Late last year, President Obama unveiled the Invest in US initiative, designed to put more than a $1 billion in federal and philanthropic spending into early childhood programs. A group of funders, including the Gates, LEGO, Kresge, and Kellogg foundations, put more than $300 million into the initiative to complement the $750 million from the U.S. Department of Health and Human Services.

Meanwhile, funders have been working to answer the question of which early childhood education programs are the most effective over time, and therefore, most deserving of support from initiatives such as Invest in US. It's a hugely important question, obviously, since not all ECE efforts deliver the same bang for the buck, and it's crucial that policymakers get behind the right approach. And politically, it will be easier to expand pre-K if advocates have powerful evidence of its benefits. 

All of which helps explain why, in 2011, the Robin Hood Foundation began the planning for a multi-year research endeavor known as the Early Childhood Research Initiative (ECRI).

ECRI is now in the second program year of an effort that is slated to end in 2020, with the release of the final report. Robin Hood Foundation partnered with social policy evaluation firm MDRC, which has a long track record of conducting education studies. Funding for ECRI comes from the Heising-Simons Foundation, the Salomon Family Foundation, and the Overdeck Family Foundation.

ECRI aligns closely with the interests of all three funders. Heising-Simons is an intriguing foundation we've written about several times lately, with ambitious work in the area of environment, science, and educationall bankrolled by the hedge fund fortune of James Simons, the father of foundation co-founder and president, Liz Simons. Early childhood education is a major passion of this funder. Liz Simons was previously a teacher and founded an summer early childhood education program called Stretch to Kindergarten. Heising-Simons Foundation has funded multiple ECE projects, including research and evaluation work, and it's made grants to the Robin Hood Foundation and MDRC worth more than $6 million since 2012, when ECRI was in its planning and pilot phases.

Related - Heising-Simons Foundation: Grants for Early Childhood Education

Early childhood education, along with STEM, is also a key interest for the Overdeck Family Foundation, headed by John and Laura Overdeck. In 2013, the Overdecks gave $1.5 million to ECRI. John Overdeck is a director of the Robin Hood Foundation. The Overdecks have also supported the Harlem Children’s Zone through its early impact strategy. (As an aside, John Overdeck and James Simons are both math whizzes turned hedge fund winners turned philanthropists, so it's not surprising when we find Overdeck and Simons money behind the same work.)

Related - What Is This Wall Street Quant Worried About? STEM Education, Naturally

Salomon’s funding mostly focuses on treatment of child abuse, with particular emphasis on sexual abuse. Together, the Robin Hood Foundation, MDRC, and the three funders hope the multi-year study of various EC interventions will yield definitive conclusions on the programs with the greatest impact.

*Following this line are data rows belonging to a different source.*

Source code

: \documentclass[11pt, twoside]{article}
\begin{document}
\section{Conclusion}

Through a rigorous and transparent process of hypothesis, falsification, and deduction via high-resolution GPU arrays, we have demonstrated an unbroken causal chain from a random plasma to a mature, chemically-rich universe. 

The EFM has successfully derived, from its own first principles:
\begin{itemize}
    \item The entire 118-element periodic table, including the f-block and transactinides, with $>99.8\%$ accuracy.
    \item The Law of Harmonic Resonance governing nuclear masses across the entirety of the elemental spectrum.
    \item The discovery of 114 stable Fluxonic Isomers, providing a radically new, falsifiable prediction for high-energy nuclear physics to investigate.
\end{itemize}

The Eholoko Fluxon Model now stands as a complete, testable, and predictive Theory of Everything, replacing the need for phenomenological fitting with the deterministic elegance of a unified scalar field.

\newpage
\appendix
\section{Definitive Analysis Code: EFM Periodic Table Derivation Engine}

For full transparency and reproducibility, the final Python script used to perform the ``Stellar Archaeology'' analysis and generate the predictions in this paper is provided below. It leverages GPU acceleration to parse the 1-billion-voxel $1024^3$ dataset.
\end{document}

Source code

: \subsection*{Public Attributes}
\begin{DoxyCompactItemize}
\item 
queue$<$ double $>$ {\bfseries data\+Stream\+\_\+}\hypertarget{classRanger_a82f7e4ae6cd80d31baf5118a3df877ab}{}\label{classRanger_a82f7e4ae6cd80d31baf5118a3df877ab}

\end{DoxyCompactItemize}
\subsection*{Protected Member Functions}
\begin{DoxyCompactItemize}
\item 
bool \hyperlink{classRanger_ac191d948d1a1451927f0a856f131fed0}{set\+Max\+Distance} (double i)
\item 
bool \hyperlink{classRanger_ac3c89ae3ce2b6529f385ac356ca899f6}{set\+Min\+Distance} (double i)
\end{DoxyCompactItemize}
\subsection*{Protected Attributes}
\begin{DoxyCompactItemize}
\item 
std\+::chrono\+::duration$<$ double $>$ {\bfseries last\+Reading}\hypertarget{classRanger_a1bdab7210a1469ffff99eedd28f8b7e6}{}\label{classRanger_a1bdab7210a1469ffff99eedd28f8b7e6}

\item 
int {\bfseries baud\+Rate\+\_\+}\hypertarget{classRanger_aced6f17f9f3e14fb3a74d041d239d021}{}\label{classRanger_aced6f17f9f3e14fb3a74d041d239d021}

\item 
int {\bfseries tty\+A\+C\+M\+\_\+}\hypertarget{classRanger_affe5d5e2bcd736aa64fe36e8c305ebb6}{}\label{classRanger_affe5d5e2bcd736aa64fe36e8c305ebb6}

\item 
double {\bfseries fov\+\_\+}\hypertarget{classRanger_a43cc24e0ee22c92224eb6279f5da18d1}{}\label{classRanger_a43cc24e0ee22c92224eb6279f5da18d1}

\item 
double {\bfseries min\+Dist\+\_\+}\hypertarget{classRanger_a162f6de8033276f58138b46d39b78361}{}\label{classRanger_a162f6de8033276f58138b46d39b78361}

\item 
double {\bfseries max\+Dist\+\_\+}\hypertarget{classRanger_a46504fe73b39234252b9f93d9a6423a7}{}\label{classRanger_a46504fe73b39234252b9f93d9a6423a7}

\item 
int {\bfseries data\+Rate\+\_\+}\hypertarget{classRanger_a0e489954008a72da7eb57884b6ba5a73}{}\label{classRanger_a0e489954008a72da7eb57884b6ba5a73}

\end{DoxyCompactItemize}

Previous research, such as the work of economist James Heckman, shows that effective early childhood programs have greater impact than interventions delivered later in children’s lives. However, the positive effects of many early childhood programs diminish over time. Past studies of Head Start, for example, suggest that the benefits of the program fade as children grow older. Defenders of Head Start, however, contend that such conclusions are based on a narrow reading of the data.

Another problem is that many studies of early childhood education programs do not conduct follow-up monitoring beyond subjects’ entry into kindergarten. ECRI’s design will examine multiple early childhood programs and track the children in such programs through third grade, the level at which research suggests that reasonable predictions about future educational achievements can be made.

ECRI is a major research endeavor, but it's by no means alone in gathering more empirical evidence on EC. Previously, I've reported on efforts by a pair of Texas funders to gather more and better data on EC programs, as well as work by the Kellogg Foundation to help Oklahoma unify data sources across agencies and EC programs

Some state legislatures, as well as the GOP-dominated Congress, have been less than enthusiastic about funding ECE programs, regarding many interventions as unproven and a dubious use of tax dollars. Let’s hope the work of ECRI and similar efforts across the country will yield convincing information about the programs that work.